*** Block opens ***
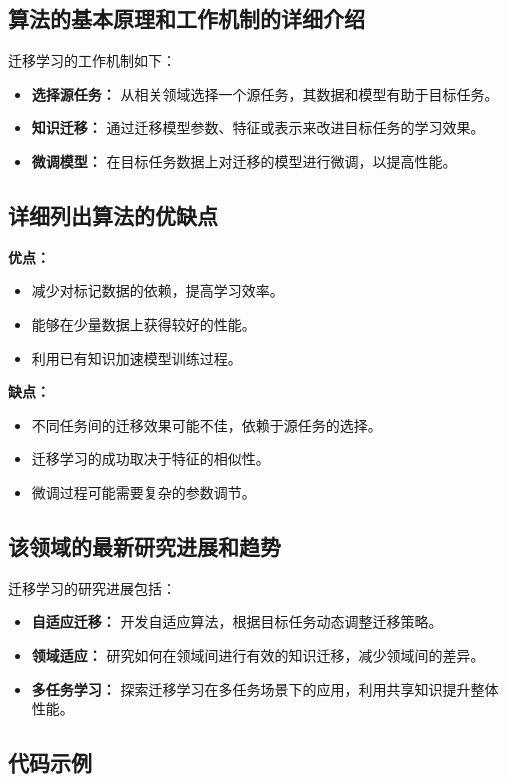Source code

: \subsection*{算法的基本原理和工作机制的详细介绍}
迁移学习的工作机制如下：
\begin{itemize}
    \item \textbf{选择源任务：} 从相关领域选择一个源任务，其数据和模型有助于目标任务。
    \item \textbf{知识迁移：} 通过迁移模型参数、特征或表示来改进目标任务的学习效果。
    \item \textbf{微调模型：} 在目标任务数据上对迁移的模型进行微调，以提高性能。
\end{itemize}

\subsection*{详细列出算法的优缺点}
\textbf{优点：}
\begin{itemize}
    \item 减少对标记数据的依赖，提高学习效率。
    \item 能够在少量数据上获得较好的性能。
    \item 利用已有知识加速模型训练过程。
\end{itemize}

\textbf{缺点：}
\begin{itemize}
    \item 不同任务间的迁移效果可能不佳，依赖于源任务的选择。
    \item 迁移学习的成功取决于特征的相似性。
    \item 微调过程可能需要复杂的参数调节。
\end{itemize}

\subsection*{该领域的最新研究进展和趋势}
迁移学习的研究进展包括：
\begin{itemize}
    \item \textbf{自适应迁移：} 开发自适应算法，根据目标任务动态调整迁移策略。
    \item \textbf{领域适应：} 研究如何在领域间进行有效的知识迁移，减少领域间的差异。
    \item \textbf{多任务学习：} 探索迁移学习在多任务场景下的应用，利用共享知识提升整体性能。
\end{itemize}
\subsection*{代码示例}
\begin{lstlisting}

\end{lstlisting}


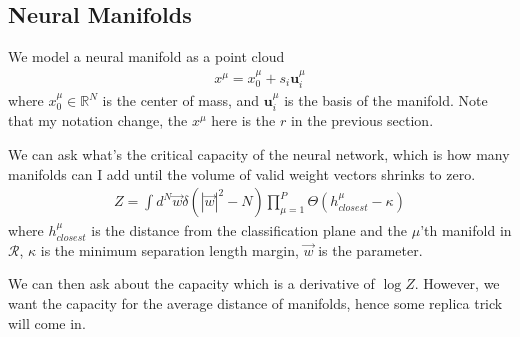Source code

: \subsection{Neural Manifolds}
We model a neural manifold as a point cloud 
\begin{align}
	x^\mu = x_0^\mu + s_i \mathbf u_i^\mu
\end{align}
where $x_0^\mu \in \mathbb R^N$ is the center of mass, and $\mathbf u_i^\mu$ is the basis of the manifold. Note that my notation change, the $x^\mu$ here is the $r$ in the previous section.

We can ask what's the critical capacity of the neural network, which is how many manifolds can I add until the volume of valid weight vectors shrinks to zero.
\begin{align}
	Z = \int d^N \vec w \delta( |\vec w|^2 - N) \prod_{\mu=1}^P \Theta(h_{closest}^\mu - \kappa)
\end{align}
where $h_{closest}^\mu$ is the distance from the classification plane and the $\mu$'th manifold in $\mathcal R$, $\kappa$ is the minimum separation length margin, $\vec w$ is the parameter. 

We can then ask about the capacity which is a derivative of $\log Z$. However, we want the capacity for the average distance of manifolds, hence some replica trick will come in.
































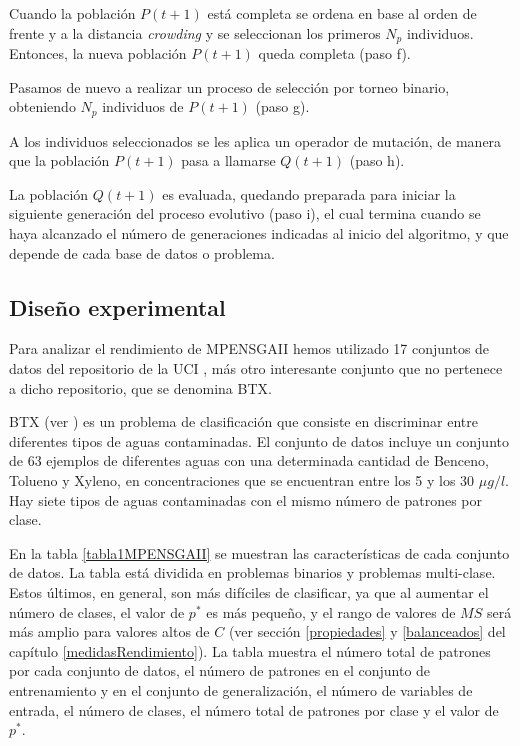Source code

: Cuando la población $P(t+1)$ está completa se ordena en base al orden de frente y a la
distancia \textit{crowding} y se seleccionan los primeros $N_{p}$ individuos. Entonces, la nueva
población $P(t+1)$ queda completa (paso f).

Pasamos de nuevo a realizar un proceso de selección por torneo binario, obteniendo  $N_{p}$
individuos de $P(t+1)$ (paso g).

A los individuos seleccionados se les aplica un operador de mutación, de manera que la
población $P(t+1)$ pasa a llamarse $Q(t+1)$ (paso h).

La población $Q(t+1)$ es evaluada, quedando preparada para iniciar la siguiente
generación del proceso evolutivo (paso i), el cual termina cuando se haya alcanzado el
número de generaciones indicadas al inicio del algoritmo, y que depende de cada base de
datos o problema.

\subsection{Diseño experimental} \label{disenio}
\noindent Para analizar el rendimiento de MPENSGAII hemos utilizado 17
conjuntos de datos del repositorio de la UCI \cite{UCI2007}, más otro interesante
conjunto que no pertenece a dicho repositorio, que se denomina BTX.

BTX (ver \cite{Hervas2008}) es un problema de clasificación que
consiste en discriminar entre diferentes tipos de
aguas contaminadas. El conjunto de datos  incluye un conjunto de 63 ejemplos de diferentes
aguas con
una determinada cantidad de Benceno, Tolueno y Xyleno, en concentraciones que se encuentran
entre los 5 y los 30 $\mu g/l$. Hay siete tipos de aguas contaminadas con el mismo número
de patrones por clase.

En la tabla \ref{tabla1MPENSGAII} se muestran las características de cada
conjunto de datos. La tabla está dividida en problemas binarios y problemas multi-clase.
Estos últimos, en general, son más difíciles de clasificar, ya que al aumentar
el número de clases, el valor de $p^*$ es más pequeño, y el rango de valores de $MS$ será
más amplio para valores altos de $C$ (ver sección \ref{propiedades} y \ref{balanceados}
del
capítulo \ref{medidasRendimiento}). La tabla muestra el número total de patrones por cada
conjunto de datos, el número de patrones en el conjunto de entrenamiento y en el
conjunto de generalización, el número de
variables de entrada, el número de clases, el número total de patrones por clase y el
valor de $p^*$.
*** Block closes ***
### [Work required]
Would you set down the records exactly, with no pictures included?

### [Solution to this exercise]
Source code

: \subsection*{算法的基本原理和工作机制的详细介绍}
迁移学习的工作机制如下：
\begin{itemize}
    \item \textbf{选择源任务：} 从相关领域选择一个源任务，其数据和模型有助于目标任务。
    \item \textbf{知识迁移：} 通过迁移模型参数、特征或表示来改进目标任务的学习效果。
    \item \textbf{微调模型：} 在目标任务数据上对迁移的模型进行微调，以提高性能。
\end{itemize}

\subsection*{详细列出算法的优缺点}
\textbf{优点：}
\begin{itemize}
    \item 减少对标记数据的依赖，提高学习效率。
    \item 能够在少量数据上获得较好的性能。
    \item 利用已有知识加速模型训练过程。
\end{itemize}

\textbf{缺点：}
\begin{itemize}
    \item 不同任务间的迁移效果可能不佳，依赖于源任务的选择。
    \item 迁移学习的成功取决于特征的相似性。
    \item 微调过程可能需要复杂的参数调节。
\end{itemize}

\subsection*{该领域的最新研究进展和趋势}
迁移学习的研究进展包括：
\begin{itemize}
    \item \textbf{自适应迁移：} 开发自适应算法，根据目标任务动态调整迁移策略。
    \item \textbf{领域适应：} 研究如何在领域间进行有效的知识迁移，减少领域间的差异。
    \item \textbf{多任务学习：} 探索迁移学习在多任务场景下的应用，利用共享知识提升整体性能。
\end{itemize}
\subsection*{代码示例}
\begin{lstlisting}

\end{lstlisting}


Source code

: \subsection{Neural Manifolds}
We model a neural manifold as a point cloud 
\begin{align}
	x^\mu = x_0^\mu + s_i \mathbf u_i^\mu
\end{align}
where $x_0^\mu \in \mathbb R^N$ is the center of mass, and $\mathbf u_i^\mu$ is the basis of the manifold. Note that my notation change, the $x^\mu$ here is the $r$ in the previous section.

We can ask what's the critical capacity of the neural network, which is how many manifolds can I add until the volume of valid weight vectors shrinks to zero.
\begin{align}
	Z = \int d^N \vec w \delta( |\vec w|^2 - N) \prod_{\mu=1}^P \Theta(h_{closest}^\mu - \kappa)
\end{align}
where $h_{closest}^\mu$ is the distance from the classification plane and the $\mu$'th manifold in $\mathcal R$, $\kappa$ is the minimum separation length margin, $\vec w$ is the parameter. 

We can then ask about the capacity which is a derivative of $\log Z$. However, we want the capacity for the average distance of manifolds, hence some replica trick will come in.
































Source code

: Cuando la población $P(t+1)$ está completa se ordena en base al orden de frente y a la
distancia \textit{crowding} y se seleccionan los primeros $N_{p}$ individuos. Entonces, la nueva
población $P(t+1)$ queda completa (paso f).

Pasamos de nuevo a realizar un proceso de selección por torneo binario, obteniendo  $N_{p}$
individuos de $P(t+1)$ (paso g).

A los individuos seleccionados se les aplica un operador de mutación, de manera que la
población $P(t+1)$ pasa a llamarse $Q(t+1)$ (paso h).

La población $Q(t+1)$ es evaluada, quedando preparada para iniciar la siguiente
generación del proceso evolutivo (paso i), el cual termina cuando se haya alcanzado el
número de generaciones indicadas al inicio del algoritmo, y que depende de cada base de
datos o problema.

\subsection{Diseño experimental} \label{disenio}
\noindent Para analizar el rendimiento de MPENSGAII hemos utilizado 17
conjuntos de datos del repositorio de la UCI \cite{UCI2007}, más otro interesante
conjunto que no pertenece a dicho repositorio, que se denomina BTX.

BTX (ver \cite{Hervas2008}) es un problema de clasificación que
consiste en discriminar entre diferentes tipos de
aguas contaminadas. El conjunto de datos  incluye un conjunto de 63 ejemplos de diferentes
aguas con
una determinada cantidad de Benceno, Tolueno y Xyleno, en concentraciones que se encuentran
entre los 5 y los 30 $\mu g/l$. Hay siete tipos de aguas contaminadas con el mismo número
de patrones por clase.

En la tabla \ref{tabla1MPENSGAII} se muestran las características de cada
conjunto de datos. La tabla está dividida en problemas binarios y problemas multi-clase.
Estos últimos, en general, son más difíciles de clasificar, ya que al aumentar
el número de clases, el valor de $p^*$ es más pequeño, y el rango de valores de $MS$ será
más amplio para valores altos de $C$ (ver sección \ref{propiedades} y \ref{balanceados}
del
capítulo \ref{medidasRendimiento}). La tabla muestra el número total de patrones por cada
conjunto de datos, el número de patrones en el conjunto de entrenamiento y en el
conjunto de generalización, el número de
variables de entrada, el número de clases, el número total de patrones por clase y el
valor de $p^*$.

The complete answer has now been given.